How to Promenade with a Python (and Not Get Eaten) by Rachel Poliquin, illus. by Kathryn Durst

Review by Jocelyne Gregory

Tundra Books (Penguin Random House), February 2021

84 pages, hardcover, $12.99, ISBN: 9780735266582

Ages 6–9 years, Grades 1–4

Picture Book/Middle Grade, Non-fiction, Graphic Novels, Science/Nature

How to Promenade with a Python (And Not Get Eaten), written by Rachel Poliquin and illustrated by Kathryn Durst, is an instructional guide to prepare the reader for an exciting evening walk with a 300-pound python named Frank. Thankfully, the reader has help from Celeste, a Madagascar hissing cockroach to prepare for this excursion.

Celeste is full of insight about the lives of pythons, such as the varying speeds they travel, how long it takes them to digest their meals, how their belly scales help them move, and which species of pythons are best to take on a stroll beneath the moonlight—without getting eaten. There are pygmy pythons, Burmese pythons, and then there is Frank. As the reader discovers, Frank is a reticulated python that has 100 recurved teeth, can grow almost 26 feet long, weighs 330 pounds, and the colours of his scales are perfect camouflage in leafy environments. What could possibly go wrong? A lot, as it turns out. As Celeste tells us maybe a bit too late, pythons like Frank are sneaky, especially when it comes to finding potential meals.

The illustrations complement the words perfectly, with vibrant colours and humorous depictions of Celeste’s attempts to prepare the reader for their promenade with Frank the python. Each page is action-packed with python facts and survival tips for the readers’ education, and the art includes questionable protective fashion choices like knickerbockers, lampshades as hats, and literal frozen clothes—suggested by Celeste so that the reader can enjoy their eventual evening walk with Frank without fear of being devoured.
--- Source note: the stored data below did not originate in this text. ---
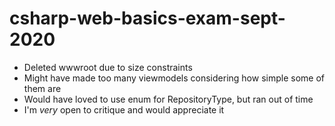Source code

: # csharp-web-basics-exam-sept-2020

- Deleted wwwroot due to size constraints
- Might have made too many viewmodels considering how simple some of them are
- Would have loved to use enum for RepositoryType, but ran out of time
- I'm _very_ open to critique and would appreciate it
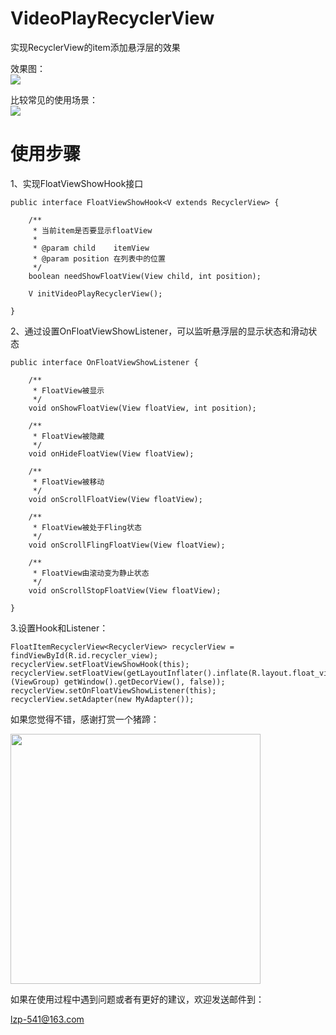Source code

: # VideoPlayRecyclerView
实现RecyclerView的item添加悬浮层的效果

效果图：</br>
<img src="https://img-blog.csdnimg.cn/20181115111726932.gif"/>

比较常见的使用场景：</br>
<img src="https://img-blog.csdnimg.cn/20181115114931803.gif"/>

<h1>使用步骤</h1>

1、实现FloatViewShowHook接口

    public interface FloatViewShowHook<V extends RecyclerView> {

        /**
         * 当前item是否要显示floatView
         *
         * @param child    itemView
         * @param position 在列表中的位置
         */
        boolean needShowFloatView(View child, int position);

        V initVideoPlayRecyclerView();

    }

2、通过设置OnFloatViewShowListener，可以监听悬浮层的显示状态和滑动状态

    public interface OnFloatViewShowListener {

        /**
         * FloatView被显示
         */
        void onShowFloatView(View floatView, int position);

        /**
         * FloatView被隐藏
         */
        void onHideFloatView(View floatView);

        /**
         * FloatView被移动
         */
        void onScrollFloatView(View floatView);

        /**
         * FloatView被处于Fling状态
         */
        void onScrollFlingFloatView(View floatView);

        /**
         * FloatView由滚动变为静止状态
         */
        void onScrollStopFloatView(View floatView);

    }
    
3.设置Hook和Listener：
    
    FloatItemRecyclerView<RecyclerView> recyclerView = findViewById(R.id.recycler_view);
    recyclerView.setFloatViewShowHook(this);
    recyclerView.setFloatView(getLayoutInflater().inflate(R.layout.float_view, (ViewGroup) getWindow().getDecorView(), false));
    recyclerView.setOnFloatViewShowListener(this);
    recyclerView.setAdapter(new MyAdapter());
    
如果您觉得不错，感谢打赏一个猪蹄：

<img width=400 height=400 src="https://camo.githubusercontent.com/9a9587578e25bb3bc917c25cd772ab3ae554e4c7/68747470733a2f2f696d672d626c6f672e6373646e2e6e65742f323031383036313931383539343333343f77617465726d61726b2f322f746578742f6148523063484d364c7939696247396e4c6d4e7a5a473475626d56304c3355774d54457a4d5455354e6a413d2f666f6e742f3561364c354c32542f666f6e7473697a652f3430302f66696c6c2f49304a42516b46434d413d3d2f646973736f6c76652f3730"/>

如果在使用过程中遇到问题或者有更好的建议，欢迎发送邮件到：</br>

lzp-541@163.com

    

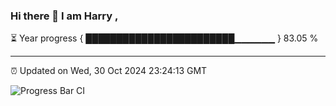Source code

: ### Hi there 👋 I am Harry , 

⏳ Year progress { ████████████████████████▁▁▁▁▁▁ } 83.05 %

---

⏰ Updated on Wed, 30 Oct 2024 23:24:13 GMT

![Progress Bar CI](https://github.com/duykhang68/duykhang68/workflows/Progress%20Bar%20CI/badge.svg)
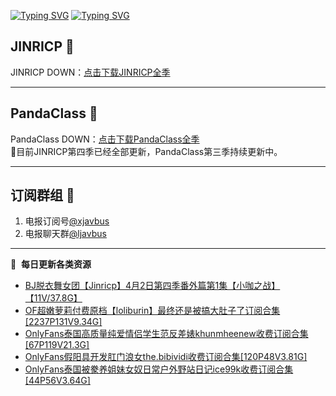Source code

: [![Typing SVG](https://readme-typing-svg.herokuapp.com?font=Fira+Code&pause=1000&center=true&vCenter=true&random=true&width=435&lines=所有链接都需要翻墙访问)](https://jinricp.neocities.org/jinricp.html)
[![Typing SVG](https://readme-typing-svg.herokuapp.com?font=Fira+Code&pause=1000&center=true&vCenter=true&random=true&width=435&lines=点击进入福利资源下载中心)](https://jinricp.neocities.org/jinricp.html)
## JINRICP 👋   
JINRICP DOWN：[点击下载JINRICP全季](https://mypikpak.com/s/VODz7HXQoqcX0UrvaXfDtFoPo1)
****
## PandaClass 💯   
PandaClass DOWN：[点击下载PandaClass全季](https://mypikpak.com/s/VOKOTZkoEnkyvCnELVSquM97o1)   
💞目前JINRICP第四季已经全部更新，PandaClass第三季持续更新中。
****
## 订阅群组 🔞
1. 电报订阅号[@xjavbus](https://t.me/xjavbus)
2. 电报聊天群[@ljavbus](https://t.me/ljavbus)
**** 
📕 &nbsp;**每日更新各类资源**
<!-- BLOG-POST-LIST:START -->
- [BJ脱衣舞女团【Jinricp】4月2日第四季番外篇第1集【小咖之战】【11V/37.8G】](https://fuli.rulel.com/318.html)
- [OF超嫩萝莉付费原档【loliburin】最终还是被搞大肚子了订阅合集[2237P131V9.34G]](https://fuli.rulel.com/317.html)
- [OnlyFans泰国高质量纯爱情侣学生范反差婊khunmheenew收费订阅合集[67P119V21.3G]](https://fuli.rulel.com/316.html)
- [OnlyFans假阳具开发肛门浪女the.bibividi收费订阅合集[120P48V3.81G]](https://fuli.rulel.com/315.html)
- [OnlyFans泰国被豢养姐妹女奴日常户外野站日记ice99k收费订阅合集[44P56V3.64G]](https://fuli.rulel.com/313.html)
<!-- BLOG-POST-LIST:END -->
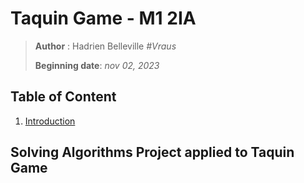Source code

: # Taquin Game - M1 2IA

> **Author** : Hadrien Belleville *#Vraus*
>
> **Beginning date**: *nov 02, 2023*

## Table of Content

1. [Introduction](#solving-algorithms-project-applied-to-taquin-game)

## Solving Algorithms Project applied to Taquin Game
How to Promenade with a Python (and Not Get Eaten) is a humourous and educational introduction to the world of these fascinating creatures. This book would be best suited in a home, school, and library collection. It is a must-have for readers who enjoy learning about pythons, snakes, and nature, and readers who don’t like snakes in general but want to learn more about the nature of pythons.

Jocelyne Gregory is a UBC MFA creative writing graduate and a graduate of SFU’s the Writer’s Studio. She’s an author and editor and has provided manuscript consultations with the Sechelt Public Library and the Writer’s Studio. A lifelong gamer and fan of comics, she lives on the Sunshine Coast of British Columbia, Canada.